A Benefit of Love: Event Raises Money to Help Vershire Girl Fight Cancer
Yvonne O'Keefe, of Enfield, N.H., talks with Courtney Powers, 10, of Vershire, Vt., after Powers arrived at a jamboree held at the Veterans of Foreign Wars post in White River Junction, Vt., on Oct. 13, 2013. Along with two other bands, O'Keefe's band Yvonne and the Reverbs donated their time to the event to raise money for Powers' medical care. At right is Chip Powers, Courtney's father. (Valley News - Geoff Hansen) Purchase photo reprints »
Roxy Maxfield, of Thetford, Vt., looks at raffle items to benefit her relatives, the Powers family of Vershire, Vt. It was part of a jamboree fundraiser held at the Veterans of Foreign Wars post in White River Junction, Vt., on Oct. 13, 2013. (Valley News - Geoff Hansen) Purchase photo reprints »
Ghostrider bass player Stewart Fortune, of Warner, N.H., tunes his instrument before taking the stage to play at a jamboree fundraiser held at the Veterans of Foreign Wars post in White River Junction, Vt., on Oct. 13, 2013. Three bands donated their time to help raise money for the Powers family. (Valley News - Geoff Hansen) Purchase photo reprints »
Norma Vincent, of Sharon, Vt., and Lefty Santaw, of Enfield, N.H., take a break from selling raffle tickets to take a spin on the dance floor as the band Yvonne and the Reverbs play at a jamboree fundraiser held at the Veterans of Foreign Wars post in White River Junction, Vt., on Oct. 13, 2013. (Valley News - Geoff Hansen) Purchase photo reprints »
White River Junction — In many ways, Sunday’s benefit for 10-year-old Courtney Powers seemed like a normal afternoon at the White River VFW.
There was dancing to live bands while volunteers grilled hot dogs and hamburgers and tended bar. Vertical Christmas lights dangled from the ceiling.
But the benefit for Courtney, who was diagnosed in February with a desmoplastic small round cell tumor, was the reason behind the gathering. A sign in the front of the VFW asked patrons for $5 donations and inside, donated items were being raffled. One-hundred percent of the proceeds went to the Powers family.
“It’s just amazing,” said Heather Powers, Courtney’s mom, shortly after the family drove down from its home in Vershire and made a quiet entrance at 2 p.m. Sunday. “It gets overwhelming (for Courtney).”
The youngster, for years — and long before the diagnosis — has been equal parts stubborn and shy. She makes sure to insert herself into meetings her parents have with her doctors, but takes care to avoid being photographed under all circumstances.
She doesn’t care for the limelight, her parents said, and they have had trouble parsing how she’s felt about the three benefits held in her honor.
The first, held in June, was at an annual mud bog event in Thetford. The next, late last month, was a chicken dinner at the Lebanon American Legion Post 22. And then there was Sunday’s rendezvous, a five-hour celebration soundtracked by local bands such as Yvonne and the Reverbs.
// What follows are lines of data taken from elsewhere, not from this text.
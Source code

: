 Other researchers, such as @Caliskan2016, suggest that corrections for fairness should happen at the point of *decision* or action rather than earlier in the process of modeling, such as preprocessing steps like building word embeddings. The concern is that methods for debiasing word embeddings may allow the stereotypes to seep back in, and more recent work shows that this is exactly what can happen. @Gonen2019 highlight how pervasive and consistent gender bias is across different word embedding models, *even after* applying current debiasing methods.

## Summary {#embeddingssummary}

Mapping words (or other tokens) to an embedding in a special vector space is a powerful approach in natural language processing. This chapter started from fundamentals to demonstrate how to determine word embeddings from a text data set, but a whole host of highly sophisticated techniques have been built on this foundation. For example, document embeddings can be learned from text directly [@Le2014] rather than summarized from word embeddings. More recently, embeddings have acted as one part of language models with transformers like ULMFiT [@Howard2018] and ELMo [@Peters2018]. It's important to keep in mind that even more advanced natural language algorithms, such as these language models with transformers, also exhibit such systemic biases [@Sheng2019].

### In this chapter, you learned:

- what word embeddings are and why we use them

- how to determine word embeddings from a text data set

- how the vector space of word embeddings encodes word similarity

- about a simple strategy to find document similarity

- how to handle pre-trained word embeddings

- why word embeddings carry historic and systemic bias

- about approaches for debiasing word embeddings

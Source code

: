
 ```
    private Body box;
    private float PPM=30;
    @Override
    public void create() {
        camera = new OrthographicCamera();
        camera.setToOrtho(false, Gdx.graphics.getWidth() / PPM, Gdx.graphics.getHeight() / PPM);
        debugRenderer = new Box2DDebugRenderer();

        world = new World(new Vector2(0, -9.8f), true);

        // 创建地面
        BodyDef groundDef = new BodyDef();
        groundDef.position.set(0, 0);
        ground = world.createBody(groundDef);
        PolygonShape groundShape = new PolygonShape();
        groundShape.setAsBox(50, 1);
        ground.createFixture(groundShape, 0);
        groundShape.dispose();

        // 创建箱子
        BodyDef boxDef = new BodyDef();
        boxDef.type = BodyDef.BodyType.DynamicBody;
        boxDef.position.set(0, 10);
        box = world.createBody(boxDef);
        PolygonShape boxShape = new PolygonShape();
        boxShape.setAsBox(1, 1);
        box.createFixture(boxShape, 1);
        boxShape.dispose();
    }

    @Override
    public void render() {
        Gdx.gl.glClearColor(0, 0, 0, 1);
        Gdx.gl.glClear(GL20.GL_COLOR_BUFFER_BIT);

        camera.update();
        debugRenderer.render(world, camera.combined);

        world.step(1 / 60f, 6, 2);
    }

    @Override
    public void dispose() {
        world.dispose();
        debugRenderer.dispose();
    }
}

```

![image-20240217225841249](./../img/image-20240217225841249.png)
The Vermont fundraisers were primarily organized by Jason Brooker, a newer VFW member who heard of Courtney through a network of friends-of-friends and decided to help out. Due to Brooker’s work planning the two benefits, Crystal Moses, Courtney’s aunt, has started called Brooker the “wedding planner.”
Moses said the initial February diagnosis was “devastating” for the family, and questions about paying for both Courtney’s medical bills and the normal bills came up quickly.
But the positive community response has helped greatly, said Moses, of White River Junction, even though there will long be the lingering uncertainty about Courtney’s condition.
“The worst part about cancer is there’s never an answer,” Moses said.
For now, Courtney’s parents said, there is no active cancer. A June surgery removed the tumor and that was followed by a series of radiation and chemotherapy treatments. Those with this type of tumor, according to a 2005 paper in the Journal of Pediatric Surgery , have a 55 percent three-year survival rate if they receive surgery, radiation and chemotherapy. And it’s all compounded by the immune system disorder Courtney has had since birth.
Courtney has seven more chemotherapy treatments before the family gets a sense of what happens next from her doctors. Chip Powers, Courtney’s father, said the family is staying in the present.
“We’re just trying to get through the treatments before we look to the next thing,” he said, standing just outside the VFW building.
Inside, the music played on and the dancing continued. Along with the raffle items — concert tickets, wooden cutting boards, gift cards — there were food donations, like bagels and pies.
Moses pointed to one donation, from an anonymous well-wisher. It was a framed white canvas, lightly colored, outfitted with several words. On the outside of the canvas was the phrase: “Stay Strong. Shine Bright.” And on the inside:
“Twinkle twinkle little star,” it said, the text printed next to a star made up of five folded $2 bills. “Do you know how loved you are?”